March 31 marked the date that two county jobs and three county services were to be eliminated to balance the 2004 budget. But more than three months after the Moffat County Board of Commissioners enacted them, the budget cuts have played out in unusual ways.
Shadow Mountain Clubhouse and the Lutrell Barn will remain open, even though they had been scheduled to close on Wednesday. Maintenance payments for county television transformers will be transferred to K-27 owner Jerry Thompson, meaning rural residents will still receive TV signals.
It's likely that volunteers will pick up the work for the Maybell Ambulance that was performed by former Emergency Services Coordinator Karen Burley, and the commissioners are considering ways to fill the void created by the departure of Natural Resources Specialist Ann Franklin whose position was cut. "The cuts haven't been as significant as we anticipated," Commis-sioner Marianna Raftopoulos said.
The closure of Shadow Mountain was one of the more controversial cuts the commissioners proposed. Disabled county residents claimed Shadow Mountain's pool was the only place in the county where they could exercise.

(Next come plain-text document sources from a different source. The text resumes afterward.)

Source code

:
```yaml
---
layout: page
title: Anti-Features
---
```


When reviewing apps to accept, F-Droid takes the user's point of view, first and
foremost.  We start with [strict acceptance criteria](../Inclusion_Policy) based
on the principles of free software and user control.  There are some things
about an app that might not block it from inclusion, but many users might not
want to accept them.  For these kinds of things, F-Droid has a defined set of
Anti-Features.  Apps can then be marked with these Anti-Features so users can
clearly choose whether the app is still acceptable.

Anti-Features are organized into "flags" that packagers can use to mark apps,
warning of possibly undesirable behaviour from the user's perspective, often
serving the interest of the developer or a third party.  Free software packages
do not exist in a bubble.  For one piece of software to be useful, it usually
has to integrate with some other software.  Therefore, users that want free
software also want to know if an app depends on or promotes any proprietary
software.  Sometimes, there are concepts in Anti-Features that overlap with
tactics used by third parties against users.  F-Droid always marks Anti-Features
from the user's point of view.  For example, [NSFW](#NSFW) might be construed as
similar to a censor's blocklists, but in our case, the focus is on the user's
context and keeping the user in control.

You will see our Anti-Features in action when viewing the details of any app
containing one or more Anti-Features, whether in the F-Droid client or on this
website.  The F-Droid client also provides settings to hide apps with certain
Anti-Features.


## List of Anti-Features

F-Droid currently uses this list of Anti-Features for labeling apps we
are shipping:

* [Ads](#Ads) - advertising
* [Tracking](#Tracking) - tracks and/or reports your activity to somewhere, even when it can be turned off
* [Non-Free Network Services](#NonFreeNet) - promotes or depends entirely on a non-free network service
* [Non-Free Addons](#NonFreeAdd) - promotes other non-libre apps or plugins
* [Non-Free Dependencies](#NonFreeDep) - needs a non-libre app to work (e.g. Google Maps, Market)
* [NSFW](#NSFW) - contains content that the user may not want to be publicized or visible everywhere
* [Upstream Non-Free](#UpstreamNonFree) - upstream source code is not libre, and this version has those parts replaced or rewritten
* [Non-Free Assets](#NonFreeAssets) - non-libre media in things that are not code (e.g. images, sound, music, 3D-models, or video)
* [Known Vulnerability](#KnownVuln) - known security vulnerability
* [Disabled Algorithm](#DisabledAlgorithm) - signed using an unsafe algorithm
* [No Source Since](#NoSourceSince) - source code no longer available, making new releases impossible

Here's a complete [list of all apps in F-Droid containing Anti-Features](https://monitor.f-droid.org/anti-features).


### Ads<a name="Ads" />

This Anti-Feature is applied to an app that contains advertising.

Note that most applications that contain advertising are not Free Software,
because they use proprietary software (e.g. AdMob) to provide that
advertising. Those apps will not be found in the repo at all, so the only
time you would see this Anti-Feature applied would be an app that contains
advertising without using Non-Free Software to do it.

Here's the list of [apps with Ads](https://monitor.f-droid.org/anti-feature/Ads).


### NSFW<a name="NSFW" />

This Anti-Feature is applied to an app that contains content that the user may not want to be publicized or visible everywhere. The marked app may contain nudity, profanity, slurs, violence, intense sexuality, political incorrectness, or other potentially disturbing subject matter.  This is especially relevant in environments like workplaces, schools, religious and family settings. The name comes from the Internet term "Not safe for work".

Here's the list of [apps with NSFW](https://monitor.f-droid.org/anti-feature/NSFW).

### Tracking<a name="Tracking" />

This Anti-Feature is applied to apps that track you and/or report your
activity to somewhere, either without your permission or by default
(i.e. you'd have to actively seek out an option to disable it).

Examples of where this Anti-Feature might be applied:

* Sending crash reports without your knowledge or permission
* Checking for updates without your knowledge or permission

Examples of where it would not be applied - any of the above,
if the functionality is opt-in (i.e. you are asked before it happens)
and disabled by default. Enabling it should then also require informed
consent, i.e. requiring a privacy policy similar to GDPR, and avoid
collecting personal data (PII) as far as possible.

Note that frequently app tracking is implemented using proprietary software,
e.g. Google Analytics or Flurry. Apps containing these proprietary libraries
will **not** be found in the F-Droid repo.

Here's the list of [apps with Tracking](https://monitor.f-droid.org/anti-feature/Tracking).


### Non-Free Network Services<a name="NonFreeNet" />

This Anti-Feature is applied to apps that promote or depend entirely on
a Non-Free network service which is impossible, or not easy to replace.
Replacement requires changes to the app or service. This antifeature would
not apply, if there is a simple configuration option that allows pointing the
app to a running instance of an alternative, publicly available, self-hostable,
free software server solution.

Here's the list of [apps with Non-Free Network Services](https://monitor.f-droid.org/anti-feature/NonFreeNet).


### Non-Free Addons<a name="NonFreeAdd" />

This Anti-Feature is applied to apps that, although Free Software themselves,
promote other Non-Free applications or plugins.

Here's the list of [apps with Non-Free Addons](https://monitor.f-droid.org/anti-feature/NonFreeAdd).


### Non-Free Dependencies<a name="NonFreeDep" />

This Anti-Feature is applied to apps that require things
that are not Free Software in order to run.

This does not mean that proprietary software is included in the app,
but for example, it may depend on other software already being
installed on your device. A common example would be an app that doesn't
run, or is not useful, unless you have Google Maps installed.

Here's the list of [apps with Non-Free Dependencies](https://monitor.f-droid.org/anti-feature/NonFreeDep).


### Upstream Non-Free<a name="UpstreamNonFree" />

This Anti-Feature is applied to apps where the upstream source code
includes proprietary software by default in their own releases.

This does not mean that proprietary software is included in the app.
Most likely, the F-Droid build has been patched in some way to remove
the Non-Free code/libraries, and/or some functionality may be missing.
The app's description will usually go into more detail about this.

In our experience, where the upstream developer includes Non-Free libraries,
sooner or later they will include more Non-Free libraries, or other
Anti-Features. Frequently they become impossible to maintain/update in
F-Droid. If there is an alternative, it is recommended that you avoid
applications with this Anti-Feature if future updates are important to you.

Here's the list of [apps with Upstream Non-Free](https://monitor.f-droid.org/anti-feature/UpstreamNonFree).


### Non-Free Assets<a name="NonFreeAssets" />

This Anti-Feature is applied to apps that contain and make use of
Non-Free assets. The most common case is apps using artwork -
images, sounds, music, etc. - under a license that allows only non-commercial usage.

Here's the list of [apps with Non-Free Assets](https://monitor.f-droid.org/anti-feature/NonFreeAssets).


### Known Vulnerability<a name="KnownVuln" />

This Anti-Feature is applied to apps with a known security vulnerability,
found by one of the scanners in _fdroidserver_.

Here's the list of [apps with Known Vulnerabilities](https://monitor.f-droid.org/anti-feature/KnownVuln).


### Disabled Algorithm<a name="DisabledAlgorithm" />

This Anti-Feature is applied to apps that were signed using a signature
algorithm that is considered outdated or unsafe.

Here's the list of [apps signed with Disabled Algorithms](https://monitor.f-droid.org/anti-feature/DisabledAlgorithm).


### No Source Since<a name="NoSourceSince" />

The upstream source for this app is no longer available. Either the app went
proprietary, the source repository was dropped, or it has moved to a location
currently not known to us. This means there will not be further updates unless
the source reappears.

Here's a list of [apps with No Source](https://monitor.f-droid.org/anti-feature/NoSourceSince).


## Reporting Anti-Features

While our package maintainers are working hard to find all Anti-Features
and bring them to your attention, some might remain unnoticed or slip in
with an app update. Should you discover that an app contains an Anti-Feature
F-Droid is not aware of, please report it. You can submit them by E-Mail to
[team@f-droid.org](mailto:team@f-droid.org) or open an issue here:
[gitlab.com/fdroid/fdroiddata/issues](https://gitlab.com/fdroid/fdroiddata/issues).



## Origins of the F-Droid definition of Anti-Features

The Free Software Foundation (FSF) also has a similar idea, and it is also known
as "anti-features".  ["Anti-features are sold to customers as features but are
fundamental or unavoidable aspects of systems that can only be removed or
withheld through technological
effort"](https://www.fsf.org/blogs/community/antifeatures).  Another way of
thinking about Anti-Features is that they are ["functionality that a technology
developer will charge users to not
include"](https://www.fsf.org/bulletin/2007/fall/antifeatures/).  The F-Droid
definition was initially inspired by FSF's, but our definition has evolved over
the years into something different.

The commissioners adopted a new payment system for the facility, and Commissioner Darryl Steele led the effort to raise money within the community to keep the building open. The Memorial Hospital, the Kiwanis Club, the Craig City Council, the Moffat County School District and Rehabilitation Services of Craig all donated money to keep the building open.
Steve Grandbouche, Moffat County Parks and Recreation director, developed a new fee structure that would keep the Lutrell Barn open for the duration of 2004. However, the status of both facilities will be reevaluated at the end of the year, Commissioner Les Hampton said.
At a meeting on Wednesday, the commissioners and Jerry Thomspon reached a verbal agreement on the county's transmitters. Until County Attorney Kathleen Taylor finishes drawing leases for the transmitters, the county will pass maintenance bills along to Thompson.
After the county eliminated the Maybell ambulance director's position, Raftopoulos said one individual volunteered to provide day coverage in Maybell, and two ambulance members have volunteered to cover administrative duties. When Burley's job was cut, many Maybell residents worried they would lose daytime emergency coverage because most Maybell Ambulance volunteers work outside of Maybell.
The Moffat County Land Use Board and the commissioners have been considering a variety of options to continue the work Ann Franklin did as Natural Resources specialist. Their first choice is to use grants to fund a part-time position for an employee to implement the fire plan, work on sage grouse planning and the Dinosaur National Monument grazing plan, among other responsibilities.
If it isn't possible to fund that position, the commissioners might divide the work among other county employees, possibly having an extension agent and a sheriff's deputy work on implementing the fire plan.